Premier generated total revenue of USD1.6 billion in 2014, a rise from the USD1.5 billion a year earlier, with capital expenditure totalling USD1 billion plus a further USD160 million on exploration.

In 2015, Premier's capital expenditure will be around USD600 million, representing a 40% reduction, with its exploration budget slightly increasing to USD220 million in 2015.

Premier has deferred all exploration expenditure it has not already committed to during 2015. The company plans to drill a total of eight exploration wells during the year. Drilling will be done in Kenya and on the Falkland Islands, which will begin in March, alongside Premier's first test well in offshore Norway, which will spud in the middle of the year.

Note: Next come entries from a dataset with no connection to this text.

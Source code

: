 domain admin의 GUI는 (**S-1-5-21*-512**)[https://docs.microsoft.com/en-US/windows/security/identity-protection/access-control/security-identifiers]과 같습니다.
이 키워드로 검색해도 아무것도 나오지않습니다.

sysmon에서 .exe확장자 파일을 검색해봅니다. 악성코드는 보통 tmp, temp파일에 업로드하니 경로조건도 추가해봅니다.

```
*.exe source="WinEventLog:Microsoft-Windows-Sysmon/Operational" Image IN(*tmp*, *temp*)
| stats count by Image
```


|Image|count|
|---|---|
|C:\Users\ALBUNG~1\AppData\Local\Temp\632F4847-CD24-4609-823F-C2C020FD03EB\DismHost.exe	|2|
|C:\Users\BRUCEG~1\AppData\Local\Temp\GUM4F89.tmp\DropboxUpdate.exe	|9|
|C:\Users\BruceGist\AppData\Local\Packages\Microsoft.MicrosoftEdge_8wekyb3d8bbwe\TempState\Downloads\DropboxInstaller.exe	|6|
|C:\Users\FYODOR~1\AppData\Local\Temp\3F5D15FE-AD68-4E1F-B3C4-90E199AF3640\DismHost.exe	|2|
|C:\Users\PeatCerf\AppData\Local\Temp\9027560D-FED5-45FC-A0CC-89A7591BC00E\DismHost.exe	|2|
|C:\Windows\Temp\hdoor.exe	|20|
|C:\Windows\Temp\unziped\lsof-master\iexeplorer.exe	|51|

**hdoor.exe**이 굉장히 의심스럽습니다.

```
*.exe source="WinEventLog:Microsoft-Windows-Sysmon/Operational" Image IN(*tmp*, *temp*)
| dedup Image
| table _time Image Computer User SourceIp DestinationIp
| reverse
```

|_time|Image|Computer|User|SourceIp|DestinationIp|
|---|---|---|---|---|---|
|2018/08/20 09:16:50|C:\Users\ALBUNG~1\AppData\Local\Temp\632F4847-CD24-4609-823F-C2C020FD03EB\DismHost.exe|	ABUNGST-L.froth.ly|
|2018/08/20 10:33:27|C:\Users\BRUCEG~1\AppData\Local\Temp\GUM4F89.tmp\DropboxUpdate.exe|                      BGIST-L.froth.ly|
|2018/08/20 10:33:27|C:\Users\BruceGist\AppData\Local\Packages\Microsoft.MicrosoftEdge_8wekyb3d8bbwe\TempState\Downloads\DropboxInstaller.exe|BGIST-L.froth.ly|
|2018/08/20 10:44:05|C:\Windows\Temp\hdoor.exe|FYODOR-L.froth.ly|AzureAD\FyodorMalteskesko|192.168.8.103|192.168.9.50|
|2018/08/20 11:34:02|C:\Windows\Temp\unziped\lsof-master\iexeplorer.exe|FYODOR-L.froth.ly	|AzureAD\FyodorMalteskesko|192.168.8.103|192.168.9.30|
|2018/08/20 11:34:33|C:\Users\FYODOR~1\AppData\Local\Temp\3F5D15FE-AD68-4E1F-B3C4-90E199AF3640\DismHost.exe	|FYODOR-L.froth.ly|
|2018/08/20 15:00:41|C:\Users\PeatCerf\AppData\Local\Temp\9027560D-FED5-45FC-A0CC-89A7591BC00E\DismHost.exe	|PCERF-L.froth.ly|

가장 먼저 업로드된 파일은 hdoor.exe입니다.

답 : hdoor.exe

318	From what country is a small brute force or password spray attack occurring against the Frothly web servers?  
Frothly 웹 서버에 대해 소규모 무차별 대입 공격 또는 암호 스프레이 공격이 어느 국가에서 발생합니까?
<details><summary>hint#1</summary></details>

The average oil price achieved during 2014 was USD98.2 per barrel before it hedged some of its production. After hedging production, the average price increased to USD101 per barrel. In Indonesia, Premier achieved an average gas price of USD15.6 per million cubic feet of gas and USD4.6 per million cubic feet of gas from production in Pakistan.

For the 2015 year, the company has hedged 5.4 million barrels of oil and 84 billion tonnes of high sulphur fuel oil at an average price of USD98.3 per barrel and USD614.4 per million tonnes respectively. This represents around 40% of the company's production from its existing producing assets.

Premier is expecting oil production from its existing producing assets during 2015 to average around 55,500 barrels of oil equivalent per day. The guidance has been lowered to take into account the impact from the sale of the high cost producing Scott area in the North Sea and some natural decline in the company's portfolio.

The production guidance in 2015 does not include the Solan field, which is expected to begin producing in 2015. A more accurate forecast on total production will be made dependent on the timing of first oil from the Solan field.

At December 31, Premier have spent a total of USD1.4 billion on the Solan project. Premier is funding it's partner's share of capital expenditure in return for 100% of the field's cashflows once on-stream until it has repaid a loan to the partner, it said in a statement.

Premier is speaking to the partner, Chrysaor, over the partial refinancing or sale of the loan. At the end of 2014, the outstanding loan and interest stood at USD547 million.

The company is expecting to begin construction at the Catcher project in the second half of the year with the floating production facility being built in Japan. The project is on schedule and on budget, said Premier.